Description of the problem:
When performing image segmentation, due to the unsatisfactory segmentation effect, there is an unsegmented situation between two adjacent regions. If you use the method of merging boundingBox to deal with it, it will inevitably introduce more irrelevant areas, which will increase the difficulty of segmentation. Therefore, this paper considers connecting the two regions and looking for the convex hull after connection, so as to realize the merging of adjacent regions for subsequent processing.

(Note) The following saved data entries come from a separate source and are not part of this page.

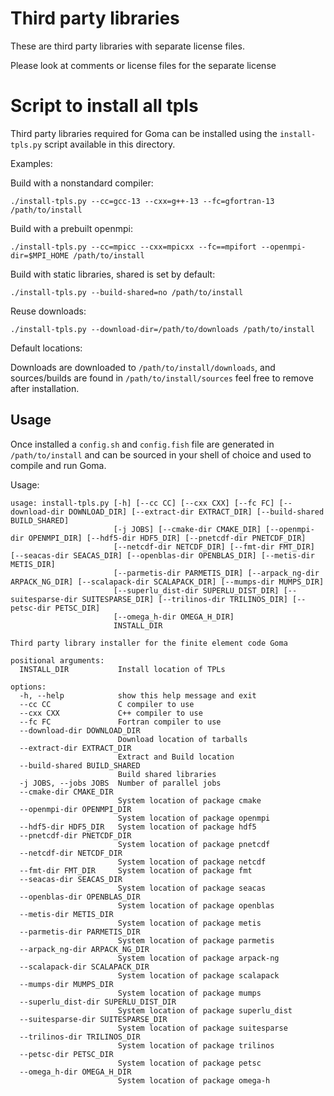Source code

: # Third party libraries

These are third party libraries with separate license files.

Please look at comments or license files for the separate license

# Script to install all tpls

Third party libraries required for Goma can be installed using the `install-tpls.py` script
available in this directory.

Examples:

Build with a nonstandard compiler:

    ./install-tpls.py --cc=gcc-13 --cxx=g++-13 --fc=gfortran-13 /path/to/install

Build with a prebuilt openmpi:

    ./install-tpls.py --cc=mpicc --cxx=mpicxx --fc==mpifort --openmpi-dir=$MPI_HOME /path/to/install

Build with static libraries, shared is set by default:

    ./install-tpls.py --build-shared=no /path/to/install

Reuse downloads:

    ./install-tpls.py --download-dir=/path/to/downloads /path/to/install

Default locations:

Downloads are downloaded to `/path/to/install/downloads`, and sources/builds are found in `/path/to/install/sources`
feel free to remove after installation.

## Usage

Once installed a `config.sh` and `config.fish` file are generated in `/path/to/install` and can be sourced
in your shell of choice and used to compile and run Goma.


Usage:
    
    usage: install-tpls.py [-h] [--cc CC] [--cxx CXX] [--fc FC] [--download-dir DOWNLOAD_DIR] [--extract-dir EXTRACT_DIR] [--build-shared BUILD_SHARED]
                           [-j JOBS] [--cmake-dir CMAKE_DIR] [--openmpi-dir OPENMPI_DIR] [--hdf5-dir HDF5_DIR] [--pnetcdf-dir PNETCDF_DIR]
                           [--netcdf-dir NETCDF_DIR] [--fmt-dir FMT_DIR] [--seacas-dir SEACAS_DIR] [--openblas-dir OPENBLAS_DIR] [--metis-dir METIS_DIR]
                           [--parmetis-dir PARMETIS_DIR] [--arpack_ng-dir ARPACK_NG_DIR] [--scalapack-dir SCALAPACK_DIR] [--mumps-dir MUMPS_DIR]
                           [--superlu_dist-dir SUPERLU_DIST_DIR] [--suitesparse-dir SUITESPARSE_DIR] [--trilinos-dir TRILINOS_DIR] [--petsc-dir PETSC_DIR]
                           [--omega_h-dir OMEGA_H_DIR]
                           INSTALL_DIR
    
    Third party library installer for the finite element code Goma
    
    positional arguments:
      INSTALL_DIR           Install location of TPLs
    
    options:
      -h, --help            show this help message and exit
      --cc CC               C compiler to use
      --cxx CXX             C++ compiler to use
      --fc FC               Fortran compiler to use
      --download-dir DOWNLOAD_DIR
                            Download location of tarballs
      --extract-dir EXTRACT_DIR
                            Extract and Build location
      --build-shared BUILD_SHARED
                            Build shared libraries
      -j JOBS, --jobs JOBS  Number of parallel jobs
      --cmake-dir CMAKE_DIR
                            System location of package cmake
      --openmpi-dir OPENMPI_DIR
                            System location of package openmpi
      --hdf5-dir HDF5_DIR   System location of package hdf5
      --pnetcdf-dir PNETCDF_DIR
                            System location of package pnetcdf
      --netcdf-dir NETCDF_DIR
                            System location of package netcdf
      --fmt-dir FMT_DIR     System location of package fmt
      --seacas-dir SEACAS_DIR
                            System location of package seacas
      --openblas-dir OPENBLAS_DIR
                            System location of package openblas
      --metis-dir METIS_DIR
                            System location of package metis
      --parmetis-dir PARMETIS_DIR
                            System location of package parmetis
      --arpack_ng-dir ARPACK_NG_DIR
                            System location of package arpack-ng
      --scalapack-dir SCALAPACK_DIR
                            System location of package scalapack
      --mumps-dir MUMPS_DIR
                            System location of package mumps
      --superlu_dist-dir SUPERLU_DIST_DIR
                            System location of package superlu_dist
      --suitesparse-dir SUITESPARSE_DIR
                            System location of package suitesparse
      --trilinos-dir TRILINOS_DIR
                            System location of package trilinos
      --petsc-dir PETSC_DIR
                            System location of package petsc
      --omega_h-dir OMEGA_H_DIR
                            System location of package omega-h
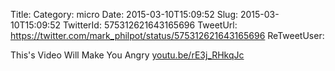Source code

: Title: 
Category: micro
Date: 2015-03-10T15:09:52
Slug: 2015-03-10T15:09:52
TwitterId: 575312621643165696
TweetUrl: https://twitter.com/mark_philpot/status/575312621643165696
ReTweetUser: 

This's Video Will Make You Angry [youtu.be/rE3j_RHkqJc](http://youtu.be/rE3j_RHkqJc)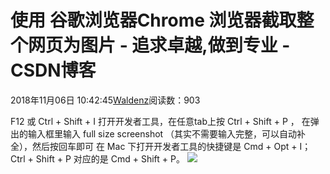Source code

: 
# 使用 谷歌浏览器Chrome 浏览器截取整个网页为图片 - 追求卓越,做到专业 - CSDN博客


2018年11月06日 10:42:45[Waldenz](https://me.csdn.net/enter89)阅读数：903


F12 或 Ctrl + Shift + I 打开开发者工具，在任意tab上按 Ctrl + Shift + P ，
在弹出的输入框里输入 full size screenshot （其实不需要输入完整，可以自动补全），然后按回车即可
在 Mac 下打开开发者工具的快捷键是 Cmd + Opt + I； Ctrl + Shift + P 对应的是 Cmd + Shift + P。
![](https://img-blog.csdnimg.cn/20181106104057934.png)


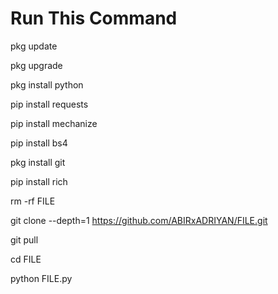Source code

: # Run This Command
pkg update

pkg upgrade

pkg install python

pip install requests

pip install mechanize

pip install bs4

pkg install git

pip install rich

rm -rf FILE

git clone --depth=1 https://github.com/ABIRxADRIYAN/FILE.git

git pull

cd FILE

python FILE.py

Figure 1 The original image and its boundingBox
Algorithm idea:
extract contours -> calculate the distance between the contours -> connect two contours smaller than the threshold T -> find the convex hull and fill it
Figure 2 Connecting adjacent regions (blue lines) and corresponding convex hulls
It is obvious from Figure 2 that this method reduces the irrelevant area compared to the way of merging boundingBox.

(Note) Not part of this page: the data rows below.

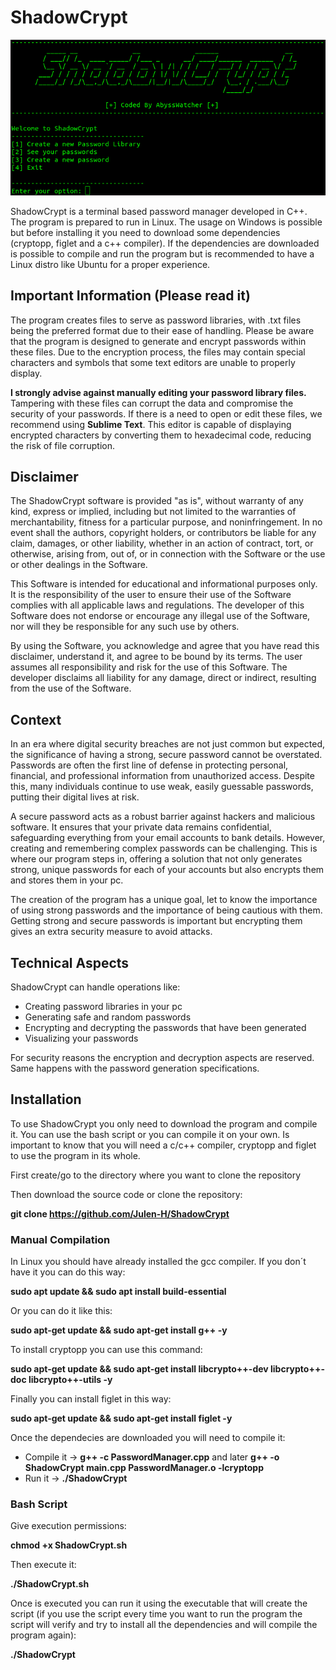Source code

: # ShadowCrypt

<img src="Banner/shadowcryptbanner.png">

ShadowCrypt is a terminal based password manager developed in C++. The program is prepared to run in Linux. The usage on Windows is possible but before installing it you need to download some dependencies (cryptopp, figlet and a c++ compiler). If the dependencies are downloaded is possible to compile and run the program but is recommended to have a Linux distro like Ubuntu for a proper experience.

## Important Information (Please read it)

The program creates files to serve as password libraries, with .txt files being the preferred format due to their ease of handling. Please be aware that the program is designed to generate and encrypt passwords within these files. Due to the encryption process, the files may contain special characters and symbols that some text editors are unable to properly display.

<b>I strongly advise against manually editing your password library files.</b> Tampering with these files can corrupt the data and compromise the security of your passwords. If there is a need to open or edit these files, we recommend using <b>Sublime Text</b>. This editor is capable of displaying encrypted characters by converting them to hexadecimal code, reducing the risk of file corruption.

## Disclaimer

The ShadowCrypt software is provided "as is", without warranty of any kind, express or implied, including but not limited to the warranties of merchantability, fitness for a particular purpose, and noninfringement. In no event shall the authors, copyright holders, or contributors be liable for any claim, damages, or other liability, whether in an action of contract, tort, or otherwise, arising from, out of, or in connection with the Software or the use or other dealings in the Software.

This Software is intended for educational and informational purposes only. It is the responsibility of the user to ensure their use of the Software complies with all applicable laws and regulations. The developer of this Software does not endorse or encourage any illegal use of the Software, nor will they be responsible for any such use by others.

By using the Software, you acknowledge and agree that you have read this disclaimer, understand it, and agree to be bound by its terms. The user assumes all responsibility and risk for the use of this Software. The developer disclaims all liability for any damage, direct or indirect, resulting from the use of the Software.


## Context

In an era where digital security breaches are not just common but expected, the significance of having a strong, secure password cannot be overstated. Passwords are often the first line of defense in protecting personal, financial, and professional information from unauthorized access. Despite this, many individuals continue to use weak, easily guessable passwords, putting their digital lives at risk.

A secure password acts as a robust barrier against hackers and malicious software. It ensures that your private data remains confidential, safeguarding everything from your email accounts to bank details. However, creating and remembering complex passwords can be challenging. This is where our program steps in, offering a solution that not only generates strong, unique passwords for each of your accounts but also encrypts them and stores them in your pc.

The creation of the program has a unique goal, let to know the importance of using strong passwords and the importance of being cautious with them. Getting strong and secure passwords is important but encrypting them gives an extra security measure to avoid attacks.

## Technical Aspects

ShadowCrypt can handle operations like:
- Creating password libraries in your pc
- Generating safe and random passwords
- Encrypting and decrypting the passwords that have been generated
- Visualizing your passwords

For security reasons the encryption and decryption aspects are reserved. Same happens with the password generation specifications.

## Installation

To use ShadowCrypt you only need to download the program and compile it. You can use the bash script or you can compile it on your own. Is important to know that you will need a c/c++ compiler, cryptopp and figlet to use the program in its whole.

First create/go to the directory where you want to clone the repository

Then download the source code or clone the repository:

<b>git clone https://github.com/Julen-H/ShadowCrypt</b>

### Manual Compilation

In Linux you should have already installed the gcc compiler. If you don´t have it you can do this way:

<b>sudo apt update && sudo apt install build-essential</b>

Or you can do it like this:

<b>sudo apt-get update && sudo apt-get install g++ -y</b>

To install cryptopp you can use this command:

<b>sudo apt-get update && sudo apt-get install libcrypto++-dev libcrypto++-doc libcrypto++-utils -y</b>

Finally you can install figlet in this way:

<b>sudo apt-get update && sudo apt-get install figlet -y</b>

Once the dependecies are downloaded you will need to compile it:

- Compile it -> <b>g++ -c PasswordManager.cpp</b> and later <b>g++ -o ShadowCrypt main.cpp PasswordManager.o -lcryptopp</b>
- Run it -> <b>./ShadowCrypt</b>

### Bash Script

Give execution permissions:

<b>chmod +x ShadowCrypt.sh</b> 

Then execute it:

<b>./ShadowCrypt.sh</b>

Once is executed you can run it using the executable that will create the script (if you use the script every time you want to run the program the script will verify and try to install all the dependencies and will compile the program again):

<b>./ShadowCrypt</b>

The complete implementation code is as follows:
vector<Point> GetPoint(vector<Point> contour)
{
cv::Rect rect = cv::boundingRect(cv::Mat(contour));
Point up, down, left, right;
up.x = rect.x + rect.width / 2;
up.y = rect.y;
vector<Point> p1;
p1.push_back(up);
down.x = rect.x + rect.width / 2;
down.y = rect.y + rect.height;
p1.push_back(down);
left.x = rect.x;
left.y = rect.y + rect.height / 2;
p1.push_back(left);
right.x = rect.x + rect.width;
right.y = rect.y + rect.height / 2;
p1.push_back(right);
return p1;
}
void ConnectNearRegion()
{
Mat src = imread("D:\\PyProject01\\images\\metal.png");
Mat gray, imageBw;
cvtColor(src, gray, CV_BGR2GRAY);
threshold(gray, imageBw, 0, 255, CV_THRESH_BINARY);
//腐蚀
/*cv::Mat element = cv::getStructuringElement(MORPH_RECT, Size(3, 3));
Mat metalMask;
cv::erode(imageBw, metalMask, element);*/
vector<vector<Point>> boundingPoints;
vector<vector<Point>> contours;
vector<Vec4i> hierarchy;
findContours(imageBw, contours, hierarchy, CV_RETR_EXTERNAL, CHAIN_APPROX_SIMPLE, Point());
//每个轮廓都只提取四个点
for (int i = 0; i < contours.size(); ++i)
{
vector<Point> p1 = GetPoint(contours[i]);
boundingPoints.push_back(p1);
}
//计算轮廓间的距离
for (int i = 0; i < contours.size(); ++i)
{
cv::Rect rect = cv::boundingRect(cv::Mat(contours[i]));
//rectangle(imageBw, rect, Scalar(200,0,255), 1);
vector<Point> p1 = contours[i]; // boundingPoints[i];
for (int i1 = i+1; i1 < contours.size(); ++i1)
{
vector<Point> p2 = contours[i1];// boundingPoints[i1];
//分别求p1和p2的四个点距离
float T = 10;
int flag = 0;
for (int i2 = 0; i2 < p1.size(); i2++)
{
for (int i3 = 0; i3 < p2.size(); i3++)
{
float d = sqrt(pow(float(p1[i2].x - p2[i3].x), 2) + pow(float(p1[i2].y - p2[i3].y), 2));
if (d < T)
{
line(imageBw, p1[i2], p2[i3], Scalar(255, 0, 0), 1, LINE_AA, 0);
flag = 1;
break;
}
}
if (flag)
break;
}
}
}
imshow("", imageBw);
waitKey();
//find convex
vector<vector<Point>> contours2;
vector<Vec4i> hierarchy2;
//find image contours
findContours(imageBw, contours2, hierarchy2, RETR_TREE, CHAIN_APPROX_SIMPLE, Point());
vector<vector<Point>>hull2(contours2.size());
//get convex
Mat filling = Mat::zeros(imageBw.size(), CV_8UC1);
for (int i = 0; i < contours2.size(); i++)
{
convexHull(Mat(contours2[i]), hull2[i], false);
fillPoly(filling, hull2[i], Scalar(255));
}
imshow("", filling);
waitKey();
}